Eggplant and Potato Curry | Baingan Aloo 
Recipe type: Main
Cuisine: Indian
Prep time: 
Cook time: 
Total time: 
Serves: 8 servings
Velvety eggplants and creamy potatoes in a spicy curry.
  • 2 medium globe eggplants, peeled and medium diced
  • 3 medium Yukon gold potatoes, medium dice
  • 1 medium onion, finely chopped
  • 2 teaspoon garlic, minced
  • 1 teaspoon ginger, minced
  • 1 tablespoon tomato paste
  • 2 teaspoon cumin, ground
  • 2 teaspoon coriander, ground
  • 1 teaspoon turmeric
  • ½ teaspoon red cayenne powder
  • 1 green chilli, Serrano or Cayenne
  • 3 tablespoons cilantro, chopped
  • 3 tablespoons oil, coconut or avocado (neutral oil)

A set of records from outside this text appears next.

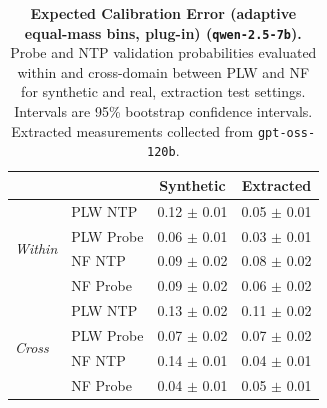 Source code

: \begin{table}[ht]
\centering
\begin{tabular}{ll cc}
\toprule
& & Synthetic & Extracted \\
\midrule
\multirow{4}{*}{\textit{Within}}
& PLW NTP & 0.12 $\pm$ 0.01 & 0.05 $\pm$ 0.01 \\
& PLW Probe & 0.06 $\pm$ 0.01 & 0.03 $\pm$ 0.01 \\
& NF NTP & 0.09 $\pm$ 0.02 & 0.08 $\pm$ 0.02 \\
& NF Probe & 0.09 $\pm$ 0.02 & 0.06 $\pm$ 0.02 \\
\midrule
\multirow{4}{*}{\textit{Cross}}
& PLW NTP & 0.13 $\pm$ 0.02 & 0.11 $\pm$ 0.02 \\
& PLW Probe & 0.07 $\pm$ 0.02 & 0.07 $\pm$ 0.02 \\
& NF NTP & 0.14 $\pm$ 0.01 & 0.04 $\pm$ 0.01 \\
& NF Probe & 0.04 $\pm$ 0.01 & 0.05 $\pm$ 0.01 \\
\bottomrule
\end{tabular}
\caption{\textbf{Expected Calibration Error (adaptive equal-mass bins, plug-in) (\texttt{qwen-2.5-7b}).} Probe and NTP validation probabilities evaluated within and cross-domain between PLW and NF for synthetic and real, extraction test settings. Intervals are 95\% bootstrap confidence intervals. Extracted measurements collected from \texttt{gpt-oss-120b}.}
\label{tab:qwen-2.5-7b-gpt-oss-120b-pond_nfix-ece_em}
\end{table}
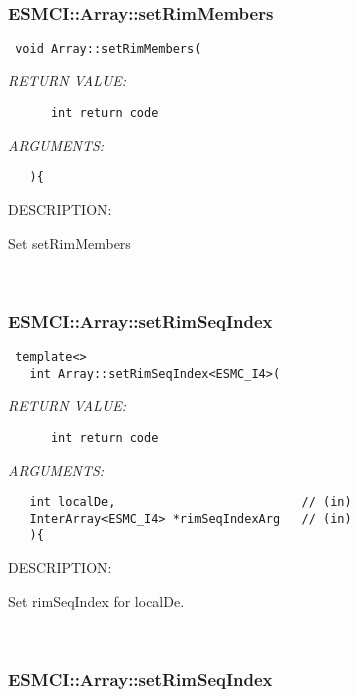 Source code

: \mbox{}\hrulefill\
 
\subsubsection [ESMCI::Array::setRimMembers] {ESMCI::Array::setRimMembers}


  
\begin{verbatim} void Array::setRimMembers(\end{verbatim}{\em RETURN VALUE:}
\begin{verbatim}      int return code\end{verbatim}{\em ARGUMENTS:}
\begin{verbatim}   ){\end{verbatim}
{\sf DESCRIPTION:\\ }


      Set setRimMembers
   
 
\mbox{}\hrulefill\
 
\subsubsection [ESMCI::Array::setRimSeqIndex] {ESMCI::Array::setRimSeqIndex}


  
\begin{verbatim} template<>
   int Array::setRimSeqIndex<ESMC_I4>(\end{verbatim}{\em RETURN VALUE:}
\begin{verbatim}      int return code\end{verbatim}{\em ARGUMENTS:}
\begin{verbatim}   int localDe,                          // (in)
   InterArray<ESMC_I4> *rimSeqIndexArg   // (in)
   ){\end{verbatim}
{\sf DESCRIPTION:\\ }


      Set rimSeqIndex for localDe.
   
 
\mbox{}\hrulefill\
 
\subsubsection [ESMCI::Array::setRimSeqIndex] {ESMCI::Array::setRimSeqIndex}


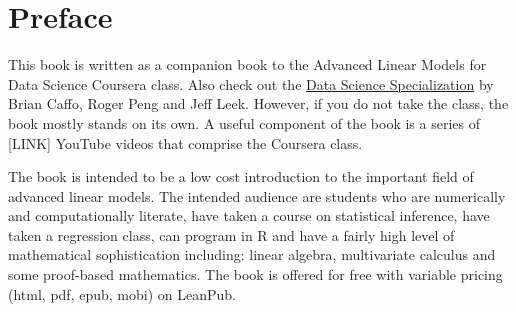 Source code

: \chapter{Preface}

This book is written as a companion book to the
Advanced Linear Models for Data Science
Coursera class. Also check out the \href{https://www.coursera.org/specialization/jhudatascience/1}{Data Science Specialization} by Brian Caffo, Roger Peng and Jeff Leek. However, if you do not take the class, the book mostly stands on its own. A
useful component of the book is a series of [LINK] YouTube videos that comprise the
Coursera class.

The book is intended to be a low cost introduction to the important field of
advanced linear models. The intended audience are students who are numerically
and computationally literate, have taken a
course on statistical inference, have taken a regression class, can program in R
and have a fairly high level of mathematical sophistication including: linear algebra,
multivariate calculus and some proof-based mathematics.
The book is offered for free with variable pricing (html, pdf, epub, mobi) on
LeanPub.


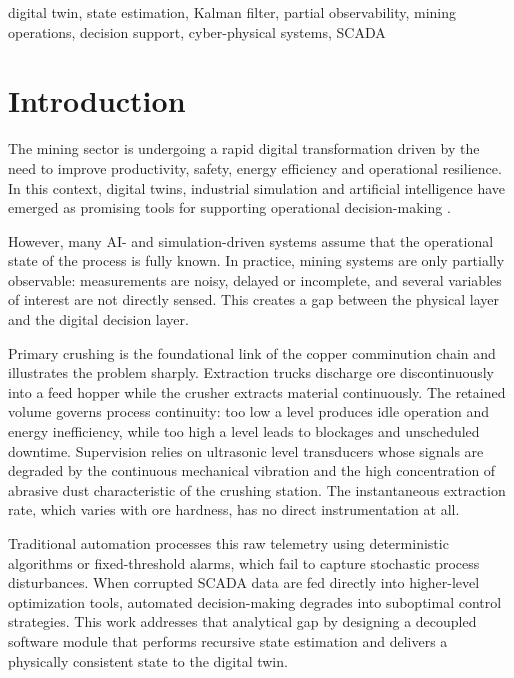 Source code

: \documentclass[conference]{IEEEtran}
\begin{document}
\begin{IEEEkeywords}
digital twin, state estimation, Kalman filter, partial observability, mining
operations, decision support, cyber-physical systems, SCADA
\end{IEEEkeywords}

\section{Introduction}

The mining sector is undergoing a rapid digital transformation driven by the
need to improve productivity, safety, energy efficiency and operational
resilience. In this context, digital twins, industrial simulation and artificial
intelligence have emerged as promising tools for supporting operational
decision-making \cite{fuller2020,liu2021,qu2023}.

However, many AI- and simulation-driven systems assume that the operational
state of the process is fully known. In practice, mining systems are only
partially observable: measurements are noisy, delayed or incomplete, and several
variables of interest are not directly sensed. This creates a gap between the
physical layer and the digital decision layer.

Primary crushing is the foundational link of the copper comminution chain and
illustrates the problem sharply. Extraction trucks discharge ore
discontinuously into a feed hopper while the crusher extracts material
continuously. The retained volume governs process continuity: too low a level
produces idle operation and energy inefficiency, while too high a level leads to
blockages and unscheduled downtime. Supervision relies on ultrasonic level
transducers whose signals are degraded by the continuous mechanical vibration
and the high concentration of abrasive dust characteristic of the crushing
station. The instantaneous extraction rate, which varies with ore hardness, has
no direct instrumentation at all.

Traditional automation processes this raw telemetry using deterministic
algorithms or fixed-threshold alarms, which fail to capture stochastic process
disturbances. When corrupted SCADA data are fed directly into higher-level
optimization tools, automated decision-making degrades into suboptimal control
strategies. This work addresses that analytical gap by designing a decoupled
software module that performs recursive state estimation and delivers a
physically consistent state to the digital twin.
\end{document}
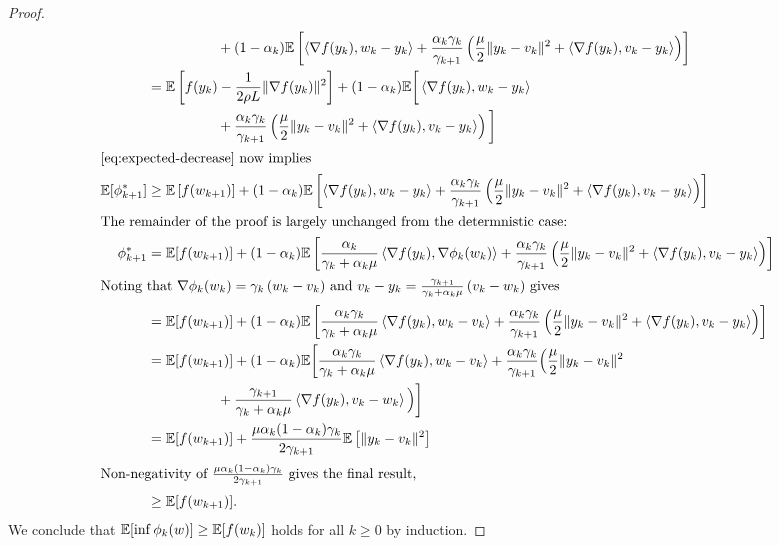 \begin{proof}
\begin{align*}
        & \hspace{5em} + (1-\alpha_k) \E\sbr{\abr{\grad(\yk), \wk - \yk} + \frac{\alpha_k\gamma_k}{\gamma_{k+1}}\rbr{\frac{\mu}{2} \norm{\yk - v_k}^2 + \abr{\grad(\yk), v_k - \yk}}} \\
        &=  \E\sbr{f(\yk) - \frac{1}{2\rho L} \norm{\grad(\yk)}^2} + (1-\alpha_k) \E\bigg[\abr{\grad(\yk), \wk - \yk} \\ & \hspace{5em} + \frac{\alpha_k\gamma_k}{\gamma_{k+1}}\rbr{\frac{\mu}{2} \norm{\yk - v_k}^2 + \abr{\grad(\yk), v_k - \yk}}\bigg] \\
        \intertext{\autoref{eq:expected-decrease} now implies}
        \E[\phi_{k+1}^*] &\geq \E\sbr{f(\wkk)} + (1-\alpha_k) \E\sbr{\abr{\grad(\yk), \wk - \yk} + \frac{\alpha_k\gamma_k}{\gamma_{k+1}}\rbr{\frac{\mu}{2} \norm{\yk - v_k}^2 + \abr{\grad(\yk), v_k - \yk}}} \\
        \intertext{The remainder of the proof is largely unchanged from the determnistic case:}
        \phi_{k+1}^*  &=  \E[f(\wkk)] + (1-\alpha_k) \E\sbr{\frac{\alpha_k}{\gamma_k + \alpha_k \mu} \abr{\grad(\yk), \nabla\phi_k(\wk)} + \frac{\alpha_k\gamma_k}{\gamma_{k+1}}\rbr{\frac{\mu}{2} \norm{\yk - v_k}^2 + \abr{\grad(\yk), v_k - \yk}}} \\
        \intertext{Noting that \( \nabla \phi_k(\wk) = \gamma_k \rbr{\wk - v_k} \) and \( v_k - \yk = \frac{\gamma_{k+1}}{\gamma_k + \alpha_k \mu}\rbr{v_k - \wk} \) gives }
        &= \E[f(\wkk)] +(1-\alpha_k) \E\sbr{\frac{\alpha_k \gamma_k}{\gamma_k + \alpha_k \mu} \abr{\grad(\yk), \wk - v_k} + \frac{\alpha_k\gamma_k}{\gamma_{k+1}}\rbr{\frac{\mu}{2} \norm{\yk - v_k}^2 + \abr{\grad(\yk), v_k - \yk}}} \\
        &= \E[f(\wkk)] + (1-\alpha_k) \E\bigg[\frac{\alpha_k \gamma_k}{\gamma_k + \alpha_k \mu} \abr{\grad(\yk), \wk - v_k} + \frac{\alpha_k\gamma_k}{\gamma_{k+1}}\Big(\frac{\mu}{2} \norm{\yk - v_k}^2 \\
        & \hspace{5em} + \frac{\gamma_{k+1}}{\gamma_k + \alpha_k \mu} \abr{\grad(\yk), v_k - \wk}\Big)\bigg] \\
        &= \E[f(\wkk)] + \frac{\mu \alpha_k(1-\alpha_k)\gamma_k}{2 \gamma_{k+1}} \E\sbr{\norm{\yk - v_k}^2} \\
        \intertext{Non-negativity of \( \frac{\mu \alpha_k(1-\alpha_k)\gamma_k}{2 \gamma_{k+1}} \) gives the final result,} 
        &\geq \E[f(\wkk)].
    \end{align*}
    We conclude that \( \mathbb{E}[\inf \phi_{k}(w)] \geq \mathbb{E}[f(w_k)] \) holds for all \( k \geq 0 \) by induction. 
\end{proof}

  1. In a medium size Dutch oven, heat the oil on medium high heat.
  2. Add the onions and sauté until nicely caramelised.
  3. Add the garlic and ginger and cook for a minute.
  4. Add the tomato paste and cook out the raw taste, about 2 minutes.
  5. Add the potatoes and eggplant cubes.
  6. Toss through and add the dry spices.
  7. Sauté to lightly coat with oil and brown, about 5 minutes.
  8. Add the green chilli.
  9. Add 1 cup of water and bring up to a simmer.
  10. Cover the pot and lower heat to medium low.
  11. Cook until potatoes are done and eggplant is soft, about 20-30 minutes.
  12. I like my eggplant very soft so it takes about 30 minutes.
  13. Keep checking until you get the consistency you like.
  14. The curry should be of a dry consistency with soft potatoes and eggplant.
  15. Remove the cover and evaporate the liquid if necessary.
  16. Add the cilantro right before serving.